■ **AIM OF THE EXERCISE**
Would you transcribe the records word for word, please?

■ **INPUT RECORDS**
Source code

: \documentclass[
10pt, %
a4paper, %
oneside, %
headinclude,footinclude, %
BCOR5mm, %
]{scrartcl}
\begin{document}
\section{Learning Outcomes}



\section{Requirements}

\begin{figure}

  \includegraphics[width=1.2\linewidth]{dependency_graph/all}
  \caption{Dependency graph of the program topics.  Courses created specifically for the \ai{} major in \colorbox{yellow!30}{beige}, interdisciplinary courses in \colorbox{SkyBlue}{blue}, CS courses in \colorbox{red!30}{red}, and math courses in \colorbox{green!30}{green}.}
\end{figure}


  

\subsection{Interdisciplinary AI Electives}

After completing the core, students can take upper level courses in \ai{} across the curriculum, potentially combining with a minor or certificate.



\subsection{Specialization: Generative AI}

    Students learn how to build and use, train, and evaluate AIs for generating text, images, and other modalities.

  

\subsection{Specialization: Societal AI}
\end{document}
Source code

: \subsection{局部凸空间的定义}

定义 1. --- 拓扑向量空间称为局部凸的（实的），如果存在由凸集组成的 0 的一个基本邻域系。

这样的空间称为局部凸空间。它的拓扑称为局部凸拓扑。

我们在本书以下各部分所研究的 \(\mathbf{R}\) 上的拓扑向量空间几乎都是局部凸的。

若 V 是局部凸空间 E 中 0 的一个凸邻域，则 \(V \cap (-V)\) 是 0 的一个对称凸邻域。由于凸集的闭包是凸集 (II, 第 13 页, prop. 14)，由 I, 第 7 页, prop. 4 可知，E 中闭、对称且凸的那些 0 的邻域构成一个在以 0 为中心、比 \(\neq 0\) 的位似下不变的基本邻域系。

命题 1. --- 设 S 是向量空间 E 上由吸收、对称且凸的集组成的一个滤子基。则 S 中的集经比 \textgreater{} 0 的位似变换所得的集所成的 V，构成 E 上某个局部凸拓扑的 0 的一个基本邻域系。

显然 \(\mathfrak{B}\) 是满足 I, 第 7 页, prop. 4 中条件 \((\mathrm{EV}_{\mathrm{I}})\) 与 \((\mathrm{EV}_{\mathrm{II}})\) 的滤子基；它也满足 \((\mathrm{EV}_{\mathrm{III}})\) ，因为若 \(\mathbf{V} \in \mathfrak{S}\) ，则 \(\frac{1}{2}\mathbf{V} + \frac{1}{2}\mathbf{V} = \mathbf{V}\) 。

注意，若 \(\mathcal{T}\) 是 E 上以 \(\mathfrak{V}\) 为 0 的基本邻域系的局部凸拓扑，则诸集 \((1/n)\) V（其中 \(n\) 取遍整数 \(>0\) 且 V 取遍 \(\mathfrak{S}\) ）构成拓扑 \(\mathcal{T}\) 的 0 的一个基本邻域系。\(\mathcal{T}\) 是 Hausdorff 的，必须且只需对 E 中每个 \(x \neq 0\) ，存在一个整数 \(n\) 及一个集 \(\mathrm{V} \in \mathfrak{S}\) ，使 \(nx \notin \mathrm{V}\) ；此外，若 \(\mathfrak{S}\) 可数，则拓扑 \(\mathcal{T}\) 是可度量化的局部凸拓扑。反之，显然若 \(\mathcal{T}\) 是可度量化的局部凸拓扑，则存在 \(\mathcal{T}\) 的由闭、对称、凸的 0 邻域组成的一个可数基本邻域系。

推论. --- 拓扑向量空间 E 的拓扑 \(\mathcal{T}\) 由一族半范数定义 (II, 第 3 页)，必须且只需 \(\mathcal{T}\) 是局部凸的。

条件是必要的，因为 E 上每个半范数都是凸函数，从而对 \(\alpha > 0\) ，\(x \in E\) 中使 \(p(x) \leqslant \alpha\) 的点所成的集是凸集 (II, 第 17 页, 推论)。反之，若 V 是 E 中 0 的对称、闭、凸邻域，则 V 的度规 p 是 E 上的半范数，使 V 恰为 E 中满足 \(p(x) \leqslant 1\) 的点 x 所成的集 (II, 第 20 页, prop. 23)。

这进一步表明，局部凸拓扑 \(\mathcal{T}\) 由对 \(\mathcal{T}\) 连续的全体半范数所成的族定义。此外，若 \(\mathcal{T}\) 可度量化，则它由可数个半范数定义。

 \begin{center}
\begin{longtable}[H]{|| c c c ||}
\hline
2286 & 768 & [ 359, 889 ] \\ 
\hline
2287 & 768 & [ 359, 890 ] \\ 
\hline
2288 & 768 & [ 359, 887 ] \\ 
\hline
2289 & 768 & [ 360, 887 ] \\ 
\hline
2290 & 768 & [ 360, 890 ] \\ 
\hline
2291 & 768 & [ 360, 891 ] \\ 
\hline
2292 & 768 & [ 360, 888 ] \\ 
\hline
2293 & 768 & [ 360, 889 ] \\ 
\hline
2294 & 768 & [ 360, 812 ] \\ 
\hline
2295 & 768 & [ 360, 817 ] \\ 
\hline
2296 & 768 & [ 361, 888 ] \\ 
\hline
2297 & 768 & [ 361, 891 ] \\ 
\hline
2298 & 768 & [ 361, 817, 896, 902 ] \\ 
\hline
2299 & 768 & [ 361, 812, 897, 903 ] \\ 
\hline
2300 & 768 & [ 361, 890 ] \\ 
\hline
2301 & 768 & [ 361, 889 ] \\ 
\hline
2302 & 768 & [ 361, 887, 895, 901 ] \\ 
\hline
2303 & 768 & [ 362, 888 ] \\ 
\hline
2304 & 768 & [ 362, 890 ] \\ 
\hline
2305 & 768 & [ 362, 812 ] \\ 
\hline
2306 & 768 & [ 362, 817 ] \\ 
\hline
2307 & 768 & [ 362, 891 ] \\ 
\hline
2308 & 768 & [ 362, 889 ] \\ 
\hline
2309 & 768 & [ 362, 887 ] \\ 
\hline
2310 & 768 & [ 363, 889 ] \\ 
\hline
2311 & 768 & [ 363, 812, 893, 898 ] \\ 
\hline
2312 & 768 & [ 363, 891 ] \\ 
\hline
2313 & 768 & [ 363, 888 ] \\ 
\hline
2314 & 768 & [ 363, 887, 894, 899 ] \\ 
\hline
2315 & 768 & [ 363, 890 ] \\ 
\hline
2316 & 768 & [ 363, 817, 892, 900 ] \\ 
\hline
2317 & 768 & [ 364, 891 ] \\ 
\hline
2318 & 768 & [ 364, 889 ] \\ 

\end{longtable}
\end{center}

■ **ANSWER BOX**
Source code

: \documentclass[
10pt, %
a4paper, %
oneside, %
headinclude,footinclude, %
BCOR5mm, %
]{scrartcl}
\begin{document}
\section{Learning Outcomes}



\section{Requirements}

\begin{figure}

  \includegraphics[width=1.2\linewidth]{dependency_graph/all}
  \caption{Dependency graph of the program topics.  Courses created specifically for the \ai{} major in \colorbox{yellow!30}{beige}, interdisciplinary courses in \colorbox{SkyBlue}{blue}, CS courses in \colorbox{red!30}{red}, and math courses in \colorbox{green!30}{green}.}
\end{figure}


  

\subsection{Interdisciplinary AI Electives}

After completing the core, students can take upper level courses in \ai{} across the curriculum, potentially combining with a minor or certificate.



\subsection{Specialization: Generative AI}

    Students learn how to build and use, train, and evaluate AIs for generating text, images, and other modalities.

  

\subsection{Specialization: Societal AI}
\end{document}
Source code

: \subsection{局部凸空间的定义}

定义 1. --- 拓扑向量空间称为局部凸的（实的），如果存在由凸集组成的 0 的一个基本邻域系。

这样的空间称为局部凸空间。它的拓扑称为局部凸拓扑。

我们在本书以下各部分所研究的 \(\mathbf{R}\) 上的拓扑向量空间几乎都是局部凸的。

若 V 是局部凸空间 E 中 0 的一个凸邻域，则 \(V \cap (-V)\) 是 0 的一个对称凸邻域。由于凸集的闭包是凸集 (II, 第 13 页, prop. 14)，由 I, 第 7 页, prop. 4 可知，E 中闭、对称且凸的那些 0 的邻域构成一个在以 0 为中心、比 \(\neq 0\) 的位似下不变的基本邻域系。

命题 1. --- 设 S 是向量空间 E 上由吸收、对称且凸的集组成的一个滤子基。则 S 中的集经比 \textgreater{} 0 的位似变换所得的集所成的 V，构成 E 上某个局部凸拓扑的 0 的一个基本邻域系。

显然 \(\mathfrak{B}\) 是满足 I, 第 7 页, prop. 4 中条件 \((\mathrm{EV}_{\mathrm{I}})\) 与 \((\mathrm{EV}_{\mathrm{II}})\) 的滤子基；它也满足 \((\mathrm{EV}_{\mathrm{III}})\) ，因为若 \(\mathbf{V} \in \mathfrak{S}\) ，则 \(\frac{1}{2}\mathbf{V} + \frac{1}{2}\mathbf{V} = \mathbf{V}\) 。

注意，若 \(\mathcal{T}\) 是 E 上以 \(\mathfrak{V}\) 为 0 的基本邻域系的局部凸拓扑，则诸集 \((1/n)\) V（其中 \(n\) 取遍整数 \(>0\) 且 V 取遍 \(\mathfrak{S}\) ）构成拓扑 \(\mathcal{T}\) 的 0 的一个基本邻域系。\(\mathcal{T}\) 是 Hausdorff 的，必须且只需对 E 中每个 \(x \neq 0\) ，存在一个整数 \(n\) 及一个集 \(\mathrm{V} \in \mathfrak{S}\) ，使 \(nx \notin \mathrm{V}\) ；此外，若 \(\mathfrak{S}\) 可数，则拓扑 \(\mathcal{T}\) 是可度量化的局部凸拓扑。反之，显然若 \(\mathcal{T}\) 是可度量化的局部凸拓扑，则存在 \(\mathcal{T}\) 的由闭、对称、凸的 0 邻域组成的一个可数基本邻域系。

推论. --- 拓扑向量空间 E 的拓扑 \(\mathcal{T}\) 由一族半范数定义 (II, 第 3 页)，必须且只需 \(\mathcal{T}\) 是局部凸的。

条件是必要的，因为 E 上每个半范数都是凸函数，从而对 \(\alpha > 0\) ，\(x \in E\) 中使 \(p(x) \leqslant \alpha\) 的点所成的集是凸集 (II, 第 17 页, 推论)。反之，若 V 是 E 中 0 的对称、闭、凸邻域，则 V 的度规 p 是 E 上的半范数，使 V 恰为 E 中满足 \(p(x) \leqslant 1\) 的点 x 所成的集 (II, 第 20 页, prop. 23)。

这进一步表明，局部凸拓扑 \(\mathcal{T}\) 由对 \(\mathcal{T}\) 连续的全体半范数所成的族定义。此外，若 \(\mathcal{T}\) 可度量化，则它由可数个半范数定义。

 \begin{center}
\begin{longtable}[H]{|| c c c ||}
\hline
2286 & 768 & [ 359, 889 ] \\ 
\hline
2287 & 768 & [ 359, 890 ] \\ 
\hline
2288 & 768 & [ 359, 887 ] \\ 
\hline
2289 & 768 & [ 360, 887 ] \\ 
\hline
2290 & 768 & [ 360, 890 ] \\ 
\hline
2291 & 768 & [ 360, 891 ] \\ 
\hline
2292 & 768 & [ 360, 888 ] \\ 
\hline
2293 & 768 & [ 360, 889 ] \\ 
\hline
2294 & 768 & [ 360, 812 ] \\ 
\hline
2295 & 768 & [ 360, 817 ] \\ 
\hline
2296 & 768 & [ 361, 888 ] \\ 
\hline
2297 & 768 & [ 361, 891 ] \\ 
\hline
2298 & 768 & [ 361, 817, 896, 902 ] \\ 
\hline
2299 & 768 & [ 361, 812, 897, 903 ] \\ 
\hline
2300 & 768 & [ 361, 890 ] \\ 
\hline
2301 & 768 & [ 361, 889 ] \\ 
\hline
2302 & 768 & [ 361, 887, 895, 901 ] \\ 
\hline
2303 & 768 & [ 362, 888 ] \\ 
\hline
2304 & 768 & [ 362, 890 ] \\ 
\hline
2305 & 768 & [ 362, 812 ] \\ 
\hline
2306 & 768 & [ 362, 817 ] \\ 
\hline
2307 & 768 & [ 362, 891 ] \\ 
\hline
2308 & 768 & [ 362, 889 ] \\ 
\hline
2309 & 768 & [ 362, 887 ] \\ 
\hline
2310 & 768 & [ 363, 889 ] \\ 
\hline
2311 & 768 & [ 363, 812, 893, 898 ] \\ 
\hline
2312 & 768 & [ 363, 891 ] \\ 
\hline
2313 & 768 & [ 363, 888 ] \\ 
\hline
2314 & 768 & [ 363, 887, 894, 899 ] \\ 
\hline
2315 & 768 & [ 363, 890 ] \\ 
\hline
2316 & 768 & [ 363, 817, 892, 900 ] \\ 
\hline
2317 & 768 & [ 364, 891 ] \\ 
\hline
2318 & 768 & [ 364, 889 ] \\ 

\end{longtable}
\end{center}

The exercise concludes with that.